6:0? Echt jetzt? Ja, echt. Nach einem spektakulären Auftritt beim WM-Quali-Spiel gegen Armenien lief aber auch wirklich alles wie am Schnürchen.Die Highlights vom Gala-Auftritt in Stuttgart gibt’s oben im Video – die Einzelkritik unten im Text:

Tor | Abwehr

Manuel Neuer: Hatte bei seinem 105. Länderspiel ernsthaft Mühe, Schweißperlen auf der Stirn zu kriegen. Hob die Kugel nach 25 Minuten zum ersten Mal vom Boden auf.
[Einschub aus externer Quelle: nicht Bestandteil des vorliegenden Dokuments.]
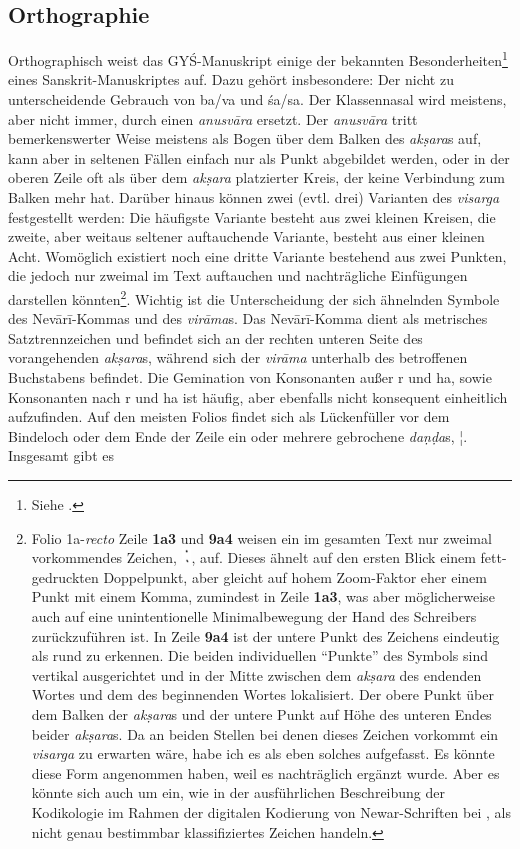 \documentclass[a4paper,12pt]{article}
\begin{document}
{\subsection{Orthographie}
Orthographisch weist das GYŚ-Manuskript einige der bekannten Besonderheiten\footnote{Siehe \parencite[vgl. xxix]{tomabechi2009}.} eines Sanskrit-Manuskriptes auf. Dazu gehört insbesondere: Der nicht zu unterscheidende Gebrauch von ba/va und śa/sa. Der Klassennasal wird meistens, aber nicht immer, durch einen \textit{anusvāra} ersetzt. Der \textit{anusvāra} tritt bemerkenswerter Weise meistens als Bogen über dem Balken des \textit{akṣara}s auf, kann aber in seltenen Fällen einfach nur als Punkt abgebildet werden, oder in der oberen Zeile oft als über dem \textit{akṣara} platzierter Kreis, der keine Verbindung zum Balken mehr hat. Darüber hinaus können zwei (evtl. drei) Varianten des \textit{visarga} festgestellt werden: Die häufigste Variante besteht aus zwei kleinen Kreisen, die zweite, aber weitaus seltener auftauchende Variante, besteht aus einer kleinen Acht. Womöglich existiert noch eine dritte Variante bestehend aus zwei Punkten, die jedoch nur zweimal im Text auftauchen und nachträgliche Einfügungen darstellen könnten\footnote{Folio 1a-\textit{recto} Zeile \textbf{1a3} und \textbf{9a4} weisen ein im gesamten Text nur zweimal vorkommendes Zeichen, \includegraphics[height=4.0mm]{zeichenx.png}, auf. Dieses ähnelt auf den ersten Blick einem fett-gedruckten Doppelpunkt, aber gleicht auf hohem Zoom-Faktor eher einem Punkt mit einem Komma, zumindest in Zeile \textbf{1a3}, was aber möglicherweise auch auf eine unintentionelle Minimalbewegung der Hand des Schreibers zurückzuführen ist. In Zeile \textbf{9a4} ist der untere Punkt des Zeichens eindeutig als rund zu erkennen. Die beiden individuellen ``Punkte'' des Symbols sind vertikal ausgerichtet und in der Mitte zwischen dem \textit{akṣara} des endenden Wortes und dem des beginnenden Wortes lokalisiert. Der obere Punkt über dem Balken der \textit{akṣara}s und der untere Punkt auf Höhe des unteren Endes beider \textit{akṣara}s. Da an beiden Stellen bei denen dieses Zeichen vorkommt ein \textit{visarga} zu erwarten wäre, habe ich es als eben solches aufgefasst. Es könnte diese Form angenommen haben, weil es nachträglich ergänzt wurde. Aber es könnte sich auch um ein, wie in der ausführlichen Beschreibung der Kodikologie im Rahmen der digitalen Kodierung von Newar-Schriften bei \parencite[18]{arbor2012}, als nicht genau bestimmbar klassifiziertes Zeichen handeln.}. Wichtig ist die Unterscheidung der sich ähnelnden Symbole des Nevārī-Kommas \parencite[16]{arbor2012} und des \textit{virāma}s. Das Nevārī-Komma dient als metrisches Satztrennzeichen und befindet sich an der rechten unteren Seite des vorangehenden \textit{akṣara}s, während sich der \textit{virāma} unterhalb des betroffenen Buchstabens befindet. Die Gemination von Konsonanten außer r und ha, sowie Konsonanten nach r und ha ist häufig, aber ebenfalls nicht konsequent einheitlich aufzufinden. Auf den meisten Folios findet sich als Lückenfüller vor dem Bindeloch oder dem Ende der Zeile ein oder mehrere gebrochene \textit{daṇḍa}s, ¦. Insgesamt gibt es }
\end{document}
Eine seiner wenigen Aktionen mit Ball. Selbst bei der zweiten „Chance“ der Gäste in der 78. Minute musste er nicht eingreifen: Geloyans Schüsschen rauschte weit am rechten Pfosten vorbei.

Jonas Hofmann: Zuhause ist ja da, wo das Herz ist, wie man so schön sagt. Also funktionierte der Gladbacher seine Außenverteidigerposition kurzerhand in Heimat um – und machte seinen Job hervorragend. Übernahm in Abstimmung mit Kehrer naturgemäß den offensiven Part. Entsprechend viel ging über rechts. Leitete das 3:0 durch Reus ein. Tackerte die Kugel kurz nach der Pause aus rund 20 Metern in die Maschen und krönte seinen starken Auftritt mit seinem ersten Tor im DFB-Dress.
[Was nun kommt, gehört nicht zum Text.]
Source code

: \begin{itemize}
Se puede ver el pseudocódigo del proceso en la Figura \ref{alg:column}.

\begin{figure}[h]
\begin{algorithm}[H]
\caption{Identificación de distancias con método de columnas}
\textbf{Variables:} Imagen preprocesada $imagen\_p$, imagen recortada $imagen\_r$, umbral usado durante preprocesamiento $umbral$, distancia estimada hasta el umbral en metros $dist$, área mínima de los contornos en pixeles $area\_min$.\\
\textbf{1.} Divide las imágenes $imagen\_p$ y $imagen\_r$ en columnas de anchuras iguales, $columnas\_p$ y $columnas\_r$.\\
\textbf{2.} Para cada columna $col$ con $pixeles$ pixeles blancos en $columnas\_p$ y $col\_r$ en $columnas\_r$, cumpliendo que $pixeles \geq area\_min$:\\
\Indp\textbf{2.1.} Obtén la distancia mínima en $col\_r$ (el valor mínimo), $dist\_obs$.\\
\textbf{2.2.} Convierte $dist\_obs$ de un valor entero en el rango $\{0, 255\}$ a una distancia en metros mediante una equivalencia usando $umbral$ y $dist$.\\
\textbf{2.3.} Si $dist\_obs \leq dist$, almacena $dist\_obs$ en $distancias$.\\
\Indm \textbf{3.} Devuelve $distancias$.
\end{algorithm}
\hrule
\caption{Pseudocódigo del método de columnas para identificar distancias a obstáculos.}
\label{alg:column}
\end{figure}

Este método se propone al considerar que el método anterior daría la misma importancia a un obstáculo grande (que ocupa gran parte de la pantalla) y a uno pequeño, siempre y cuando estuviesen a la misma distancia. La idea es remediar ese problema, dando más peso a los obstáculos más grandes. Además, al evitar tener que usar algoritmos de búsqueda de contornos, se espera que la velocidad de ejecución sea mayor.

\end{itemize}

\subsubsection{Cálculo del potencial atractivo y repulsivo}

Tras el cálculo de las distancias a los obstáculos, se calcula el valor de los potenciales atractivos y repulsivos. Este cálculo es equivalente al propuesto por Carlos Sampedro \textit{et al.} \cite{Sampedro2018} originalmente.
Antonio Rüdiger: Nicht das dankbarste Spiel für Innenverteidiger, wenn es kaum etwas zu verteidigen gibt. War in der 32. Minute aber hellwach, als er Adamyan beim ersten Abschluss der Armenier entscheidend störte. Am Ende kriegte der Hoffenheimer nur einen Kullerball in Richtung Neuer.

Niklas Süle: Hatte gefühlt keinen Ballkontakt – und machte das sehr gut. Ok, im Ernst: Regelte vieles über physische Präsenz. Stellte Räume zu, organisierte, köpfte die Luft rein und schob ab und zu seine Gräten in die wenigen Angriffsbemühungen der Armenier, schon war Feierabend. Fehlerfrei und Spaß dabei.

Thilo Kehrer: Auch der Paris-Profi musste sich an die linke Außenverteidigerposition erst mal gewöhnen. Das dauerte etwa zehn Sekunden. Spulte danach ein ganz souveränes Programm ab. Nicht weiter auffallen: ein Gütesiegel für Abwehrmänner. Ab 83. David Raum: Letztes Jahr noch 2. Liga, jetzt Hoffenheim – und erstmals in der A-Mannschaft. Premiere für den U21-Nationalspieler im Kreis der Großen, wo definitiv auch noch Platz für Raum ist.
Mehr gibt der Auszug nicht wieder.